Back in thesis mode, I’m once again tied up in crazy [massively self-absorbed] theoretical knots. For the fourth time this year, I’ve lost a sense of how my chapters work, as a logical progression through particular theoretical sites. Sometimes I know exactly how it all works, but it’s a really blink and you miss it enterprise: like one of those 3D pictures. There really is no logic, actually, just a cosmetic one that looks okay in thesis plans but comes apart when I try to write it out in those required linking sentences that end up about a paragraph long. “While in Chapter Two, I argued [insert long, grammatically suspect clause], in Chapter Three I shift registers to [insert another, longer, more grammatically suspect clause].” Hysterical.

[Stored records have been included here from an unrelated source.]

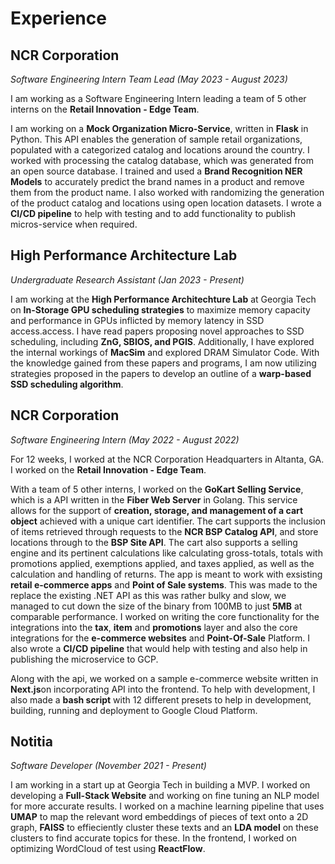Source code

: # Experience

## NCR Corporation
*Software Engineering Intern Team Lead (May 2023 - August 2023)*

I am working as a Software Engineering Intern leading a team of 5 other interns
on the **Retail Innovation - Edge Team**.

I am working on a **Mock Organization Micro-Service**, written in **Flask** in
Python. This API enables the generation of sample retail organizations,
populated with a categorized catalog and locations around the country. I worked
with processing the catalog database, which was generated from an open source
database. I trained and used a **Brand Recognition NER Models** to accurately
predict the brand names in a product and remove them from the product name. I also
worked with randomizing the generation of the product catalog and locations
using open location datasets. I wrote a **CI/CD pipeline** to help with testing and
to add functionality to publish micros-service when required.

## High Performance Architecture Lab
*Undergraduate Research Assistant (Jan 2023 - Present)*

I am working at the **High Performance Architechture Lab** at Georgia Tech on
**In-Storage GPU scheduling strategies** to maximize memory capacity and
performance in GPUs inflicted by memory latency in SSD access.access. I have
read papers proposing novel approaches to SSD scheduling, including **ZnG,
SBIOS, and PGIS**. Additionally, I have explored the internal workings of
**MacSim** and explored DRAM Simulator Code. With the knowledge gained from
these papers and programs, I am now utilizing strategies proposed in the papers
to develop an outline of a **warp-based SSD scheduling algorithm**.

## NCR Corporation
*Software Engineering Intern (May 2022 - August 2022)*

For 12 weeks, I worked at the NCR Corporation
Headquarters in Altanta, GA. I worked on the **Retail
Innovation - Edge Team**.

With a team of 5 other interns, I worked on the **GoKart Selling Service**,
which is a API written in the **Fiber Web Server** in Golang. This service
allows for the support of **creation, storage, and management of a cart
object** achieved with a unique cart identifier. The cart supports the
inclusion of items retrieved through requests to the **NCR BSP Catalog API**,
and store locations through to the **BSP Site API**. The cart also supports a
selling engine and its pertinent calculations like calculating gross-totals,
totals with promotions applied, exemptions applied, and taxes applied, as well
as the calculation and handling of returns. The app is meant to work with
exsisting **retail e-commerce apps** and **Point of Sale systems**. This was
made to the replace the existing .NET API as this was rather bulky and slow, we
managed to cut down the size of the binary from 100MB to just **5MB** at
comparable performance. I worked on writing the core functionality for the
integrations into the **tax**, **item** and **promotions** layer and also the
core integrations for the **e-commerce websites** and **Point-Of-Sale**
Platform. I also wrote a **CI/CD pipeline** that would help with testing and
also help in publishing the microservice to GCP.

Along with the api, we worked on a sample e-commerce website written in
**Next.js**on incorporating API into the frontend. To help with development, I
also made a **bash script** with 12 different presets to help in development,
building, running and deployment to Google Cloud Platform.

## Notitia
*Software Developer (November 2021 - Present)*

I am working in a start up at Georgia Tech in building a MVP. I worked on
developing a **Full-Stack Website** and working on fine tuning an NLP model for
more accurate results. I worked on a machine learning pipeline that uses
**UMAP** to map the relevant word embeddings of pieces of text onto a 2D graph,
**FAISS** to effieciently cluster these texts and an **LDA model** on these
clusters to find accurate topics for these. In the frontend, I worked on
optimizing WordCloud of test using **ReactFlow**.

Structure, discipline, thought order… All the things I mark my first-years down for in their teensy 1500 word essays, I fail monstrously at.
I think too much. I have too many ideas, and they all shoot off into the outer atmosphere right away. It’s like when I tell people what my thesis is about, and if they’re nice they generally say, “Wow, that’s so interesting, yeah, wow,” and tell me how they’ve heard that Singapore is the gender reassignment capital of the world or whatever, random contributions to the archive of trans travel practices. This archive is busting at the seams, it’s so huge, and I have decided for some insane reason that I should be the person to file it all under headings. I’m mostly interested in the crazy stories, the tiny details, the archive; not so interested in contextualising it all, making sense of it, fitting everything in boxes. But this is what a thesis does. Or so I’ve heard. It’s like P. said, after hearing one of my ‘o-hai-here’s-a-crazy-idea-i’m-still-working-on-the-theory’ papers earlier in the year: “So exciting! Or it will be, when you tie it all down.” And the bitch is, I know this monster won’t be readable or coherent unless I do that grounding work.
It’s hard to tie down. Maybe I should just throw the whole thing out and start again.